Sunday 5 April 2009

Public by-ways

As I returned from my exciting visit to the stationers last week (cream correspondence cards you want to sleep in and or dreamily stuff into your shirt) I came across a significant sporting event.

In our city this translates as 'AN EVENT DAY' - meaning that the ordinary parking by-laws are suspended and other, usually much more restrictive ones, implemented. Roads are often cut off and mandatory detours put in place. Whilst I am sure all of this is necessary, it is rather irritating for people who merely wish to drive from place 'A' to place 'B', and are unfortunately required to go through place 'C' (the sporting venue and it's surrounds).

But, you know, you're in a car; you can either drive off in some other direction or just sit there humming away to the Bee Gees and whiling away the time. If, like me, you're on foot however, it's a whole different matter. It turns out that some fool in Council(? must look into it - who actually hold/devolves these powers??) have given the sporting venue and or it's police minions power to close public footpaths as well.

The area in question is one of those annoyingly over developed city venues where pedestrians can either utilise the designated pedestrian paths or die horrible road accident deaths. These are the only options - no sneaking across the road to the other path, no furtively jumping a fence to another road. In my case this meant a three kilometer detour in a sea of thick necked, thick waisted barbarians, all of whom were wearing hideous matching shirts, silly hats and reeking of eau de body odour as they mindlessly funnelled themselves into the stadium to sit, swill beer and scream and wave their arms erratically as another bunch of thick necked neanderthals crashed into one another.

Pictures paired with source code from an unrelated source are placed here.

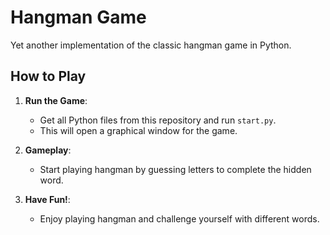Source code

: # Hangman Game

Yet another implementation of the classic hangman game in Python.

## How to Play

1. **Run the Game**:
   - Get all Python files from this repository and run `start.py`.
   - This will open a graphical window for the game.

2. **Gameplay**:
   - Start playing hangman by guessing letters to complete the hidden word.

3. **Have Fun!**:
   - Enjoy playing hangman and challenge yourself with different words.

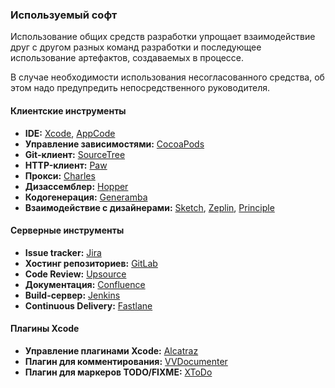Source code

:### Используемый софт

Использование общих средств разработки упрощает взаимодействие друг с другом разных команд разработки и последующее использование артефактов, создаваемых в процессе.

В случае необходимости использования несогласованного средства, об этом надо предупредить непосредственного руководителя.

#### Клиентские инструменты

- **IDE:** [Xcode](https://developer.apple.com/xcode/download/), [AppCode](https://www.jetbrains.com/objc/)
- **Управление зависимостями:** [CocoaPods](https://cocoapods.org/)
- **Git-клиент:** [SourceTree](https://www.sourcetreeapp.com/)
- **HTTP-клиент:** [Paw](https://luckymarmot.com/paw)
- **Прокси:** [Charles](https://www.charlesproxy.com/)
- **Дизассемблер:** [Hopper](http://www.hopperapp.com/)
- **Кодогенерация:** [Generamba](https://github.com/rambler-ios/Generamba)
- **Взаимодействие с дизайнерами:** [Sketch](http://www.sketchapp.com/), [Zeplin](https://zeplin.io/), [Principle](http://principleformac.com/)

#### Серверные инструменты

- **Issue tracker:** [Jira](https://***REMOVED***)
- **Хостинг репозиториев:** [GitLab](https://***REMOVED***/)
- **Code Review:** [Upsource](http://***REMOVED***/)
- **Документация:** [Confluence](https://***REMOVED***)
- **Build-сервер:** [Jenkins](http://***REMOVED***/)
- **Continuous Delivery:** [Fastlane](https://github.com/fastlane/fastlane)

#### Плагины Xcode

- **Управление плагинами Xcode:** [Alcatraz](http://alcatraz.io/)
- **Плагин для комментирования:** [VVDocumenter](https://github.com/onevcat/VVDocumenter-Xcode)
- **Плагин для маркеров TODO/FIXME:** [XToDo](https://github.com/trawor/XToDo)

Usually I might have been able to deal with all this with good humour - after all they're just off for a bit of family fun and it's a fabulous opportunity for some anthropological field work. But in this case the odour, the excessively long walk and the pinching shoes led me to call the two people I know who follow rugby league and notify them that they were being held personally responsible for my sore feet and homicidal rage.